--- START ---

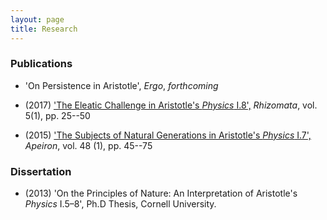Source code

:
 ```yaml
---
layout: page
title: Research
---
```



### Publications ###

+ 'On Persistence in Aristotle', *Ergo*, *forthcoming*  

+ (2017) ['The Eleatic Challenge in Aristotle's *Physics* I.8',](https://www.degruyter.com/view/j/rhiz.2017.5.issue-1/rhiz-2017-0002/rhiz-2017-0002.xml) *Rhizomata*, vol. 5(1), pp. 25--50

+ (2015) ['The Subjects of Natural Generations in Aristotle's *Physics* I.7',](http://www.degruyter.com/view/j/apeiron.2015.48.issue-1/apeiron-2014-0020/apeiron-2014-0020.xml) *Apeiron*, vol. 48 (1), pp. 45--75 




### Dissertation ###

+ (2013) 'On the Principles of Nature: An Interpretation of Aristotle's *Physics* I.5–8', Ph.D Thesis, Cornell University.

--- END ---

→ Task directions
Check each line of the data for "Physics". Copy the lines where it turns up.

→ Problem solution
+ (2017) ['The Eleatic Challenge in Aristotle's *Physics* I.8',](https://www.degruyter.com/view/j/rhiz.2017.5.issue-1/rhiz-2017-0002/rhiz-2017-0002.xml) *Rhizomata*, vol. 5(1), pp. 25--50
+ (2015) ['The Subjects of Natural Generations in Aristotle's *Physics* I.7',](http://www.degruyter.com/view/j/apeiron.2015.48.issue-1/apeiron-2014-0020/apeiron-2014-0020.xml) *Apeiron*, vol. 48 (1), pp. 45--75 
+ (2013) 'On the Principles of Nature: An Interpretation of Aristotle's *Physics* I.5–8', Ph.D Thesis, Cornell University.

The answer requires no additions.